___ Data section

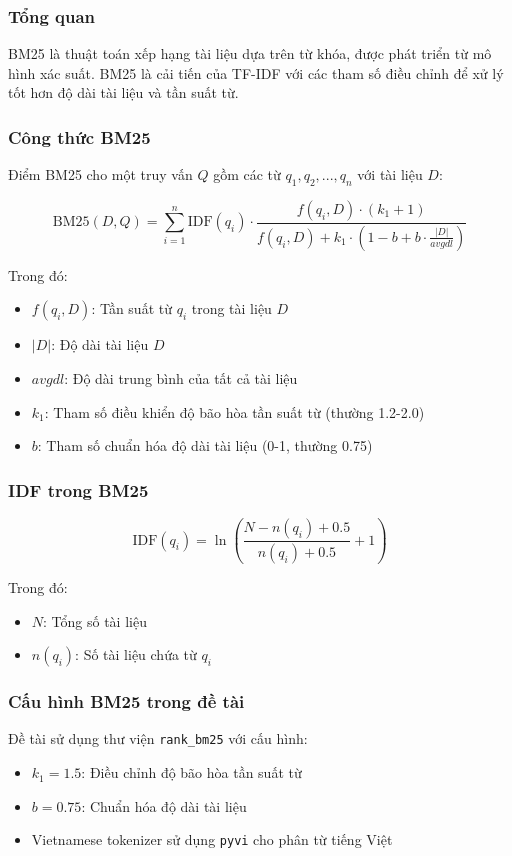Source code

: \documentclass[../DoAn.tex]{subfiles}
\begin{document}
\subsubsection{Tổng quan}
BM25 là thuật toán xếp hạng tài liệu dựa trên từ khóa, được phát triển từ mô hình xác suất. BM25 là cải tiến của TF-IDF với các tham số điều chỉnh để xử lý tốt hơn độ dài tài liệu và tần suất từ.

\subsubsection{Công thức BM25}
Điểm BM25 cho một truy vấn $Q$ gồm các từ $q_1, q_2, ..., q_n$ với tài liệu $D$:

\begin{equation}
\text{BM25}(D, Q) = \sum_{i=1}^{n} \text{IDF}(q_i) \cdot \frac{f(q_i, D) \cdot (k_1 + 1)}{f(q_i, D) + k_1 \cdot (1 - b + b \cdot \frac{|D|}{avgdl})}
\end{equation}

Trong đó:
\begin{itemize}
    \item $f(q_i, D)$: Tần suất từ $q_i$ trong tài liệu $D$
    \item $|D|$: Độ dài tài liệu $D$
    \item $avgdl$: Độ dài trung bình của tất cả tài liệu
    \item $k_1$: Tham số điều khiển độ bão hòa tần suất từ (thường 1.2-2.0)
    \item $b$: Tham số chuẩn hóa độ dài tài liệu (0-1, thường 0.75)
\end{itemize}

\subsubsection{IDF trong BM25}
\begin{equation}
\text{IDF}(q_i) = \ln \left( \frac{N - n(q_i) + 0.5}{n(q_i) + 0.5} + 1 \right)
\end{equation}

Trong đó:
\begin{itemize}
    \item $N$: Tổng số tài liệu
    \item $n(q_i)$: Số tài liệu chứa từ $q_i$
\end{itemize}

\subsubsection{Cấu hình BM25 trong đề tài}
Đề tài sử dụng thư viện \texttt{rank\_bm25} với cấu hình:
\begin{itemize}
    \item $k_1 = 1.5$: Điều chỉnh độ bão hòa tần suất từ
    \item $b = 0.75$: Chuẩn hóa độ dài tài liệu
    \item Vietnamese tokenizer sử dụng \texttt{pyvi} cho phân từ tiếng Việt
\end{itemize}
\end{document}

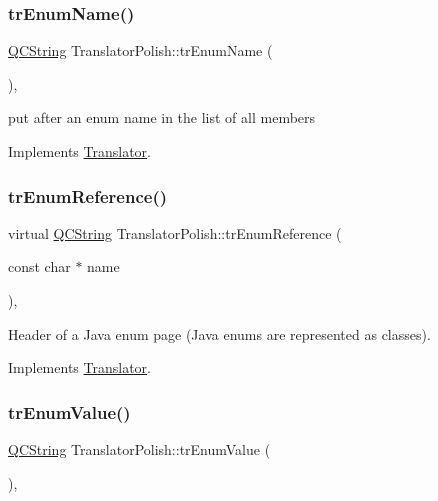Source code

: \mbox{\label{class_translator_polish_ab8fccd21d327bd70d9f391bf84e052c5}} 
\subsubsection{\texorpdfstring{trEnumName()}{trEnumName()}}
{\footnotesize\ttfamily \mbox{\hyperlink{class_q_c_string}{Q\+C\+String}} Translator\+Polish\+::tr\+Enum\+Name (\begin{DoxyParamCaption}{ }\end{DoxyParamCaption})\hspace{0.3cm}{\ttfamily [inline]}, {\ttfamily [virtual]}}

put after an enum name in the list of all members 

Implements \mbox{\hyperlink{class_translator}{Translator}}.

\mbox{\label{class_translator_polish_a12ea60adab1b378ed45ad12b34fa5266}} 
\subsubsection{\texorpdfstring{trEnumReference()}{trEnumReference()}}
{\footnotesize\ttfamily virtual \mbox{\hyperlink{class_q_c_string}{Q\+C\+String}} Translator\+Polish\+::tr\+Enum\+Reference (\begin{DoxyParamCaption}\item[{const char $\ast$}]{name }\end{DoxyParamCaption})\hspace{0.3cm}{\ttfamily [inline]}, {\ttfamily [virtual]}}

Header of a Java enum page (Java enums are represented as classes). 

Implements \mbox{\hyperlink{class_translator}{Translator}}.

\mbox{\label{class_translator_polish_a1a96005738f33bd7724413dfcfb555f7}} 
\subsubsection{\texorpdfstring{trEnumValue()}{trEnumValue()}}
{\footnotesize\ttfamily \mbox{\hyperlink{class_q_c_string}{Q\+C\+String}} Translator\+Polish\+::tr\+Enum\+Value (\begin{DoxyParamCaption}{ }\end{DoxyParamCaption})\hspace{0.3cm}{\ttfamily [inline]}, {\ttfamily [virtual]}}

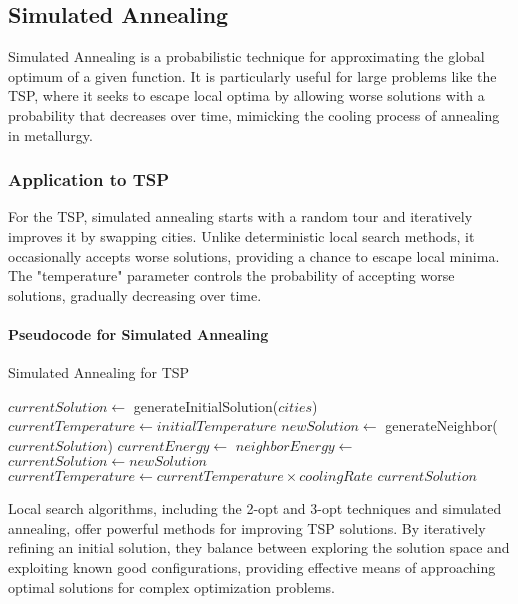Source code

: \subsection{Simulated Annealing}

Simulated Annealing is a probabilistic technique for approximating the global optimum of a given function. It is particularly useful for large problems like the TSP, where it seeks to escape local optima by allowing worse solutions with a probability that decreases over time, mimicking the cooling process of annealing in metallurgy.

\subsubsection{Application to TSP}

For the TSP, simulated annealing starts with a random tour and iteratively improves it by swapping cities. Unlike deterministic local search methods, it occasionally accepts worse solutions, providing a chance to escape local minima. The "temperature" parameter controls the probability of accepting worse solutions, gradually decreasing over time.

\paragraph{Pseudocode for Simulated Annealing}

\begin{algorithm}
	\caption{Simulated Annealing for TSP}\label{alg:simulatedannealing}
	\begin{algorithmic}[1]
		\State $currentSolution \gets$ generateInitialSolution($cities$)
		\State $currentTemperature \gets initialTemperature$
		\State $newSolution \gets$ generateNeighbor($currentSolution$)
		\State $currentEnergy \gets$ 
		\State $neighborEnergy \gets$ 
		\State $currentSolution \gets newSolution$
		\EndIf
		\State $currentTemperature \gets currentTemperature \times coolingRate$
		\EndWhile
		\State \Return $currentSolution$
		\EndProcedure
	\end{algorithmic}
\end{algorithm}

Local search algorithms, including the 2-opt and 3-opt techniques and simulated annealing, offer powerful methods for improving TSP solutions. By iteratively refining an initial solution, they balance between exploring the solution space and exploiting known good configurations, providing effective means of approaching optimal solutions for complex optimization problems.
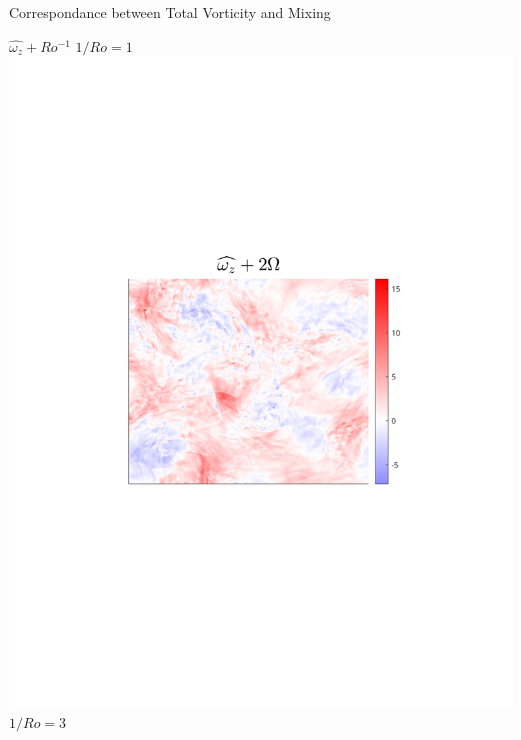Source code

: \documentclass[aspecttatio=169]{beamer}
\begin{document}
\begin{frame}{Correspondance between Total Vorticity and Mixing}

    \centering
        \centering
        {\footnotesize $\widehat{\omega_z} + Ro^{-1}$}
    \emp
        \centering
        $1/Ro = 1$
        \includegraphics[width=1\textwidth]{images/Om1B30_vortz_bar.pdf}
    \emp
        \centering
        $1/Ro = 3$

\end{frame}
\end{document}

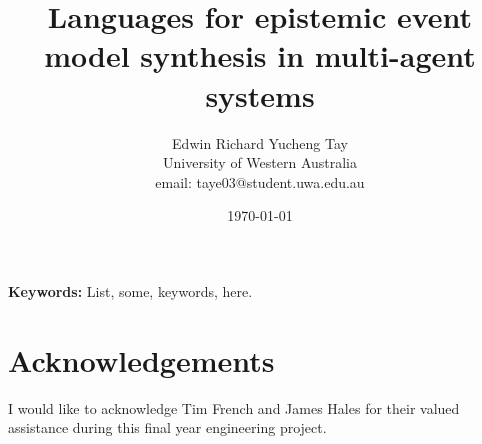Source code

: \documentclass[12pt, a4paper, titlepage]{article}
\title{Languages for epistemic event model synthesis in multi-agent systems}
\author{Edwin Richard Yucheng Tay \\
University of Western Australia \\
email: taye03@student.uwa.edu.au }
\date{\today}
\numberwithin{equation}{section}
\begin{document}
\maketitle

\begin{abstract}


\end{abstract}

{\bf Keywords:} List, some, keywords, here.

\pagebreak

\tableofcontents







\section*{Acknowledgements}

I would like to acknowledge Tim French and James Hales for their valued assistance during this final
year engineering project.




\end{document}
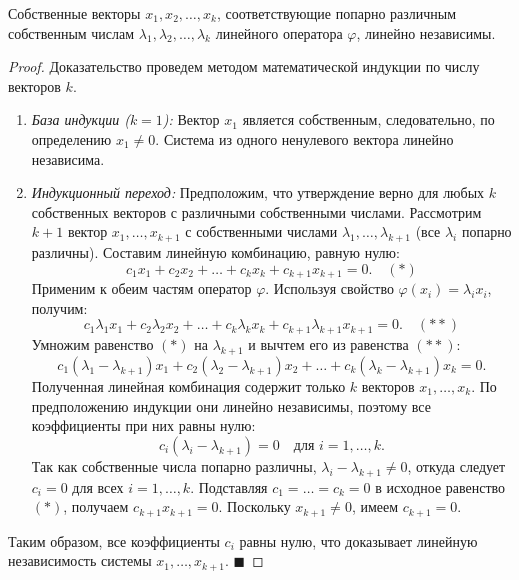 \begin{theorem}
Собственные векторы $x_1, x_2, \dots, x_k$, соответствующие попарно различным собственным числам $\lambda_1, \lambda_2, \dots, \lambda_k$ линейного оператора $\varphi$, линейно независимы.
\end{theorem}

\begin{proof}
Доказательство проведем методом математической индукции по числу векторов $k$.
\begin{enumerate}
    \item \textit{База индукции ($k=1$):} Вектор $x_1$ является собственным, следовательно, по определению $x_1 \neq 0$. Система из одного ненулевого вектора линейно независима.
    \item \textit{Индукционный переход:} Предположим, что утверждение верно для любых $k$ собственных векторов с различными собственными числами. Рассмотрим $k+1$ вектор $x_1, \dots, x_{k+1}$ с собственными числами $\lambda_1, \dots, \lambda_{k+1}$ (все $\lambda_i$ попарно различны).
    Составим линейную комбинацию, равную нулю:
    \[
    c_1 x_1 + c_2 x_2 + \dots + c_k x_k + c_{k+1} x_{k+1} = 0. \quad (*)
    \]
    Применим к обеим частям оператор $\varphi$. Используя свойство $\varphi(x_i) = \lambda_i x_i$, получим:
    \[
    c_1 \lambda_1 x_1 + c_2 \lambda_2 x_2 + \dots + c_k \lambda_k x_k + c_{k+1} \lambda_{k+1} x_{k+1} = 0. \quad (**)
    \]
    Умножим равенство $(*)$ на $\lambda_{k+1}$ и вычтем его из равенства $(**)$:
    \[
    c_1 (\lambda_1 - \lambda_{k+1}) x_1 + c_2 (\lambda_2 - \lambda_{k+1}) x_2 + \dots + c_k (\lambda_k - \lambda_{k+1}) x_k = 0.
    \]
    Полученная линейная комбинация содержит только $k$ векторов $x_1, \dots, x_k$. По предположению индукции они линейно независимы, поэтому все коэффициенты при них равны нулю:
    \[
    c_i (\lambda_i - \lambda_{k+1}) = 0 \quad \text{для } i = 1, \dots, k.
    \]
    Так как собственные числа попарно различны, $\lambda_i - \lambda_{k+1} \neq 0$, откуда следует $c_i = 0$ для всех $i = 1, \dots, k$.
    Подставляя $c_1 = \dots = c_k = 0$ в исходное равенство $(*)$, получаем $c_{k+1} x_{k+1} = 0$. Поскольку $x_{k+1} \neq 0$, имеем $c_{k+1} = 0$.
\end{enumerate}
Таким образом, все коэффициенты $c_i$ равны нулю, что доказывает линейную независимость системы $x_1, \dots, x_{k+1}$.
\hfill$\blacksquare$
\end{proof}
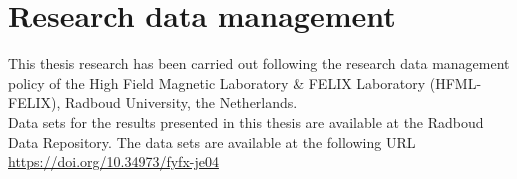 \chapter{Research data management}

This thesis research has been carried out following the research data management policy of the High Field Magnetic Laboratory \& FELIX Laboratory (HFML-FELIX), Radboud University, the Netherlands.\\

Data sets for the results presented in this thesis are available at the Radboud Data Repository. The data sets are available at the following URL \url{https://doi.org/10.34973/fyfx-je04}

______

* _Exercise directions_: If a line in the listing has "currentTemperature" in it, report that line.

* _Completed task_:
		\State $currentTemperature \gets initialTemperature$
		\State $currentTemperature \gets currentTemperature \times coolingRate$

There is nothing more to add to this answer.